* What you are asked to do *
Your job is to write out each record precisely as it stands.

* Records supplied *
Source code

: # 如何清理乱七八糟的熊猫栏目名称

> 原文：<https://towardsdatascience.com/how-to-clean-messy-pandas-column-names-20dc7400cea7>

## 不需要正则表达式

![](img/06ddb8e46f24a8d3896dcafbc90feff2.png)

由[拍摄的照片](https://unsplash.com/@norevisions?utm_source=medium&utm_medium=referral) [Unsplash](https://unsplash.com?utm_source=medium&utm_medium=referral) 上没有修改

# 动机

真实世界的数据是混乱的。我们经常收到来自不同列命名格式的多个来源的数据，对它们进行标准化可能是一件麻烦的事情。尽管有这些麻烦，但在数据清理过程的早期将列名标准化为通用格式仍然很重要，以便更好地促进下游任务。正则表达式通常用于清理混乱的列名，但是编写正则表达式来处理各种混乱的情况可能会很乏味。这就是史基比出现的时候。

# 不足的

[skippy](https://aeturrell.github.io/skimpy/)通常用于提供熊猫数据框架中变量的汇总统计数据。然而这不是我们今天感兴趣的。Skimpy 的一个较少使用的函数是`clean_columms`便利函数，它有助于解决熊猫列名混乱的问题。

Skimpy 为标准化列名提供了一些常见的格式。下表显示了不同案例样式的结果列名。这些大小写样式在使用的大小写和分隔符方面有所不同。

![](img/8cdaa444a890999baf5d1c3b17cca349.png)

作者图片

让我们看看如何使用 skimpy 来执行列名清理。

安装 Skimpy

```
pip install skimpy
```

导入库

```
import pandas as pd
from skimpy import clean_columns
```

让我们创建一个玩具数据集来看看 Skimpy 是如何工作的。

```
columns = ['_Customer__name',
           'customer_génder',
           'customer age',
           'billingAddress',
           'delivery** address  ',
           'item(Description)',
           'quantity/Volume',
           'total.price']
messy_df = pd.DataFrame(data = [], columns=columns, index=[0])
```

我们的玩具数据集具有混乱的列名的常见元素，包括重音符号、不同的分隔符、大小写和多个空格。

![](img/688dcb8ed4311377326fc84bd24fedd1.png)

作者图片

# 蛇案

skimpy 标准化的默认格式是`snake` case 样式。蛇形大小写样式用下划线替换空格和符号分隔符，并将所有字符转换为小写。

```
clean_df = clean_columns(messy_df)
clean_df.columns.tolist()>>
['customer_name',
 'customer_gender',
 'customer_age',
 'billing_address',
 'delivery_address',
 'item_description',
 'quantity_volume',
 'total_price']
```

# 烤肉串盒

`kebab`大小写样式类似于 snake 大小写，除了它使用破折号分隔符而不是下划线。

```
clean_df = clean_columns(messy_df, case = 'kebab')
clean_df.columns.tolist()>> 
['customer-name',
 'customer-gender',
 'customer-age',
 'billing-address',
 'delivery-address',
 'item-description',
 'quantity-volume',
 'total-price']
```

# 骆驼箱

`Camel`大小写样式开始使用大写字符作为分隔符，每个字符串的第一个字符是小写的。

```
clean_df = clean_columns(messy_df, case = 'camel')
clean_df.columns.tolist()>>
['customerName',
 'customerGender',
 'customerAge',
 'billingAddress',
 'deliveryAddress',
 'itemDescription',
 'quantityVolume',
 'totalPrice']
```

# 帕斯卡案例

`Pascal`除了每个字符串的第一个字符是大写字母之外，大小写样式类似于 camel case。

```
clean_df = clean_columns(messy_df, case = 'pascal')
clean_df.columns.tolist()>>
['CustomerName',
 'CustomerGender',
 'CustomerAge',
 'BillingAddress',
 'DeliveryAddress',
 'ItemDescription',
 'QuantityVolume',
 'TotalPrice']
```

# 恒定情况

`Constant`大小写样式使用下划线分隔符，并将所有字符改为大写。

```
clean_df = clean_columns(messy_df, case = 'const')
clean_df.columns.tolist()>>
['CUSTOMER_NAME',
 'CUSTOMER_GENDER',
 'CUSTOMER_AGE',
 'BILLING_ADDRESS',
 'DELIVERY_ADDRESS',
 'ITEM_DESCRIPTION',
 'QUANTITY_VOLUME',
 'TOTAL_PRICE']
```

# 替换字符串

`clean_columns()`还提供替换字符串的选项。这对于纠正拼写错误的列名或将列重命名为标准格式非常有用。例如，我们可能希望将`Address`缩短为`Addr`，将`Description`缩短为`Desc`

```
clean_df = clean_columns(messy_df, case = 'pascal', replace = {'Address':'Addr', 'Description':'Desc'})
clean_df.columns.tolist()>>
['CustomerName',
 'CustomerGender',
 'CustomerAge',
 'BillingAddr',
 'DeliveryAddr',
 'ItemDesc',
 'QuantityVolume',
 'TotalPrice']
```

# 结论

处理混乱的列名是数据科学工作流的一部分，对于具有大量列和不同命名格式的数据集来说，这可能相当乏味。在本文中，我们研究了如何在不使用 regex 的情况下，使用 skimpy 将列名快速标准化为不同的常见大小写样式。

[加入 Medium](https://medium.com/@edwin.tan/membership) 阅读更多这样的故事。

* Solution below *
Source code

: # 如何清理乱七八糟的熊猫栏目名称

> 原文：<https://towardsdatascience.com/how-to-clean-messy-pandas-column-names-20dc7400cea7>

## 不需要正则表达式

![](img/06ddb8e46f24a8d3896dcafbc90feff2.png)

由[拍摄的照片](https://unsplash.com/@norevisions?utm_source=medium&utm_medium=referral) [Unsplash](https://unsplash.com?utm_source=medium&utm_medium=referral) 上没有修改

# 动机

真实世界的数据是混乱的。我们经常收到来自不同列命名格式的多个来源的数据，对它们进行标准化可能是一件麻烦的事情。尽管有这些麻烦，但在数据清理过程的早期将列名标准化为通用格式仍然很重要，以便更好地促进下游任务。正则表达式通常用于清理混乱的列名，但是编写正则表达式来处理各种混乱的情况可能会很乏味。这就是史基比出现的时候。

# 不足的

[skippy](https://aeturrell.github.io/skimpy/)通常用于提供熊猫数据框架中变量的汇总统计数据。然而这不是我们今天感兴趣的。Skimpy 的一个较少使用的函数是`clean_columms`便利函数，它有助于解决熊猫列名混乱的问题。

Skimpy 为标准化列名提供了一些常见的格式。下表显示了不同案例样式的结果列名。这些大小写样式在使用的大小写和分隔符方面有所不同。

![](img/8cdaa444a890999baf5d1c3b17cca349.png)

作者图片

让我们看看如何使用 skimpy 来执行列名清理。

安装 Skimpy

```
pip install skimpy
```

导入库

```
import pandas as pd
from skimpy import clean_columns
```

让我们创建一个玩具数据集来看看 Skimpy 是如何工作的。

```
columns = ['_Customer__name',
           'customer_génder',
           'customer age',
           'billingAddress',
           'delivery** address  ',
           'item(Description)',
           'quantity/Volume',
           'total.price']
messy_df = pd.DataFrame(data = [], columns=columns, index=[0])
```

我们的玩具数据集具有混乱的列名的常见元素，包括重音符号、不同的分隔符、大小写和多个空格。

![](img/688dcb8ed4311377326fc84bd24fedd1.png)

作者图片

# 蛇案

skimpy 标准化的默认格式是`snake` case 样式。蛇形大小写样式用下划线替换空格和符号分隔符，并将所有字符转换为小写。

```
clean_df = clean_columns(messy_df)
clean_df.columns.tolist()>>
['customer_name',
 'customer_gender',
 'customer_age',
 'billing_address',
 'delivery_address',
 'item_description',
 'quantity_volume',
 'total_price']
```

# 烤肉串盒

`kebab`大小写样式类似于 snake 大小写，除了它使用破折号分隔符而不是下划线。

```
clean_df = clean_columns(messy_df, case = 'kebab')
clean_df.columns.tolist()>> 
['customer-name',
 'customer-gender',
 'customer-age',
 'billing-address',
 'delivery-address',
 'item-description',
 'quantity-volume',
 'total-price']
```

# 骆驼箱

`Camel`大小写样式开始使用大写字符作为分隔符，每个字符串的第一个字符是小写的。

```
clean_df = clean_columns(messy_df, case = 'camel')
clean_df.columns.tolist()>>
['customerName',
 'customerGender',
 'customerAge',
 'billingAddress',
 'deliveryAddress',
 'itemDescription',
 'quantityVolume',
 'totalPrice']
```

# 帕斯卡案例

`Pascal`除了每个字符串的第一个字符是大写字母之外，大小写样式类似于 camel case。

```
clean_df = clean_columns(messy_df, case = 'pascal')
clean_df.columns.tolist()>>
['CustomerName',
 'CustomerGender',
 'CustomerAge',
 'BillingAddress',
 'DeliveryAddress',
 'ItemDescription',
 'QuantityVolume',
 'TotalPrice']
```

# 恒定情况

`Constant`大小写样式使用下划线分隔符，并将所有字符改为大写。

```
clean_df = clean_columns(messy_df, case = 'const')
clean_df.columns.tolist()>>
['CUSTOMER_NAME',
 'CUSTOMER_GENDER',
 'CUSTOMER_AGE',
 'BILLING_ADDRESS',
 'DELIVERY_ADDRESS',
 'ITEM_DESCRIPTION',
 'QUANTITY_VOLUME',
 'TOTAL_PRICE']
```

# 替换字符串

`clean_columns()`还提供替换字符串的选项。这对于纠正拼写错误的列名或将列重命名为标准格式非常有用。例如，我们可能希望将`Address`缩短为`Addr`，将`Description`缩短为`Desc`

```
clean_df = clean_columns(messy_df, case = 'pascal', replace = {'Address':'Addr', 'Description':'Desc'})
clean_df.columns.tolist()>>
['CustomerName',
 'CustomerGender',
 'CustomerAge',
 'BillingAddr',
 'DeliveryAddr',
 'ItemDesc',
 'QuantityVolume',
 'TotalPrice']
```

# 结论

处理混乱的列名是数据科学工作流的一部分，对于具有大量列和不同命名格式的数据集来说，这可能相当乏味。在本文中，我们研究了如何在不使用 regex 的情况下，使用 skimpy 将列名快速标准化为不同的常见大小写样式。

[加入 Medium](https://medium.com/@edwin.tan/membership) 阅读更多这样的故事。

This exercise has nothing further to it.